PROBLEM:
Write again exactly the lines in the listing below, starting at the line with "cd app/public" and ending at the line with "vistas, editarlas y", both included. Pictures are not copied.

LISTED ENTRIES:
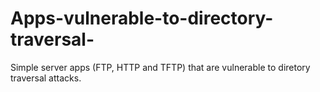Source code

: # Apps-vulnerable-to-directory-traversal-
Simple server apps (FTP, HTTP and TFTP) that are vulnerable to diretory traversal attacks.
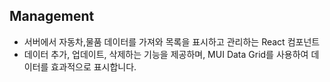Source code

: ## Management
- 서버에서 자동차,물품 데이터를 가져와 목록을 표시하고 관리하는 React 컴포넌트
- 데이터 추가, 업데이트, 삭제하는 기능을 제공하며, MUI Data Grid를 사용하여 데이터를 효과적으로 표시합니다.
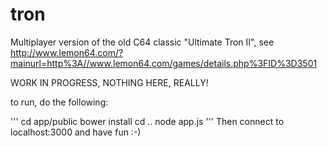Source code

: tron
====

Multiplayer version of the old C64 classic "Ultimate Tron II", see http://www.lemon64.com/?mainurl=http%3A//www.lemon64.com/games/details.php%3FID%3D3501


WORK IN PROGRESS, NOTHING HERE, REALLY!

to run, do the following:

'''
   cd app/public
   bower install
   cd ..
   node app.js
'''
Then connect to localhost:3000 and have fun :-)

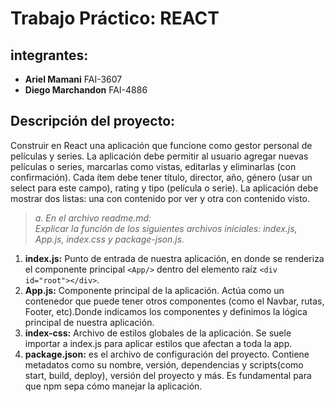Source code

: # Trabajo Práctico: REACT

## integrantes: 
- **Ariel Mamani** FAI-3607
- **Diego Marchandon** FAI-4886

## Descripción del proyecto: 
Construir en React una aplicación que funcione como gestor personal de películas y series.
La aplicación debe permitir al usuario agregar nuevas películas o series, marcarlas como 
vistas, editarlas y eliminarlas (con confirmación). 
Cada ítem debe tener título, director, año, género (usar un select para este campo), rating y 
tipo (película o serie). 
La aplicación debe mostrar dos listas: una con contenido por ver y otra con contenido visto.

>*a. En el archivo readme.md:*  
>*Explicar la función de los siguientes archivos iniciales: index.js,*
>*App.js, index.css y package-json.js.*
1. **index.js:**
Punto de entrada de nuestra aplicación, en donde se renderiza el componente principal `<App/>` dentro del elemento raíz `<div id="root"></div>`.
2. **App.js:**
Componente principal de la aplicación. Actúa como un contenedor que puede tener otros componentes (como el Navbar, rutas, Footer, etc).Donde indicamos los componentes y definimos la lógica principal de nuestra aplicación.
3. **index-css:** 
Archivo de estilos globales de la aplicación. Se suele importar a index.js para aplicar estilos que afectan a toda la app.
4. **package.json:**
es el archivo de configuración del proyecto. Contiene metadatos como su nombre, versión, dependencias y scripts(como start, build, deploy), versión del proyecto y más.
Es fundamental para que npm sepa cómo manejar la aplicación. 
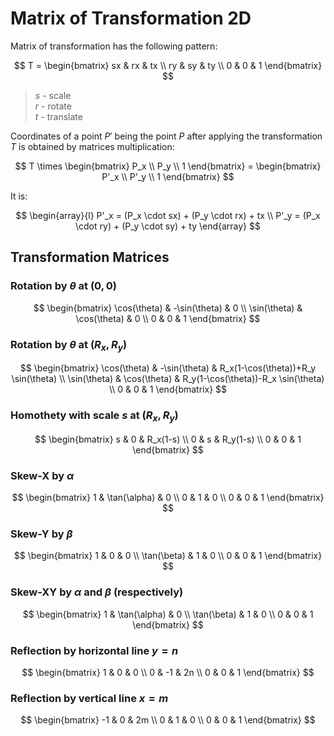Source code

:# Matrix of Transformation 2D

Matrix of transformation has the following pattern:

$$
T = \begin{bmatrix}
sx & rx & tx
\\
ry & sy & ty
\\
0 & 0 & 1
\end{bmatrix}
$$

> _s_ - scale  
> _r_ - rotate  
> _t_ - translate

Coordinates of a point $P'$ being the point $P$ after applying the transformation $T$ is obtained by matrices multiplication:

$$
T \times \begin{bmatrix}
P_x
\\
P_y
\\ 1
\end{bmatrix} = \begin{bmatrix}
P'_x
\\
P'_y
\\
1
\end{bmatrix}
$$

It is:

$$
\begin{array}{l}
P'_x = (P_x \cdot sx) + (P_y \cdot rx) + tx
\\
P'_y = (P_x \cdot ry) + (P_y \cdot sy) + ty
\end{array}
$$

## Transformation Matrices

### Rotation by $\theta$ at $(0,0)$

$$
\begin{bmatrix}
\cos(\theta) & -\sin(\theta) & 0
\\
\sin(\theta) & \cos(\theta) & 0
\\
0 & 0 & 1
\end{bmatrix}
$$

### Rotation by $\theta$ at $(R_x,R_y)$

$$
\begin{bmatrix}
\cos(\theta) & -\sin(\theta) & R_x(1-\cos(\theta))+R_y \sin(\theta)
\\
\sin(\theta) & \cos(\theta) & R_y(1-\cos(\theta))-R_x \sin(\theta)
\\
0 & 0 & 1
\end{bmatrix}
$$

### Homothety with scale $s$ at $(R_x,R_y)$

$$
\begin{bmatrix}
s & 0 & R_x(1-s)
\\
0 & s & R_y(1-s)
\\
0 & 0 & 1
\end{bmatrix}
$$

### Skew-X by $\alpha$

$$
\begin{bmatrix}
1 & \tan(\alpha) & 0
\\
0 & 1 & 0
\\
0 & 0 & 1
\end{bmatrix}
$$

### Skew-Y by $\beta$

$$
\begin{bmatrix}
1 & 0 & 0
\\
\tan(\beta) & 1 & 0
\\
0 & 0 & 1
\end{bmatrix}
$$

### Skew-XY by $\alpha$ and $\beta$ (respectively)

$$
\begin{bmatrix}
1 & \tan(\alpha) & 0
\\
\tan(\beta) & 1 & 0
\\
0 & 0 & 1
\end{bmatrix}
$$

### Reflection by horizontal line $y=n$

$$
\begin{bmatrix}
1 & 0 & 0
\\
0 & -1 & 2n
\\
0 & 0 & 1
\end{bmatrix}
$$

### Reflection by vertical line $x=m$

$$
\begin{bmatrix}
-1 & 0 & 2m
\\
0 & 1 & 0
\\
0 & 0 & 1
\end{bmatrix}
$$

ANSWER BELOW:
   cd app/public
   bower install
   cd ..
   node app.js
'''
Then connect to localhost:3000 and have fun :-)

Source code

: # Trabajo Práctico: REACT

## integrantes: 
- **Ariel Mamani** FAI-3607
- **Diego Marchandon** FAI-4886

## Descripción del proyecto: 
Construir en React una aplicación que funcione como gestor personal de películas y series.
La aplicación debe permitir al usuario agregar nuevas películas o series, marcarlas como 
vistas, editarlas y eliminarlas (con confirmación). 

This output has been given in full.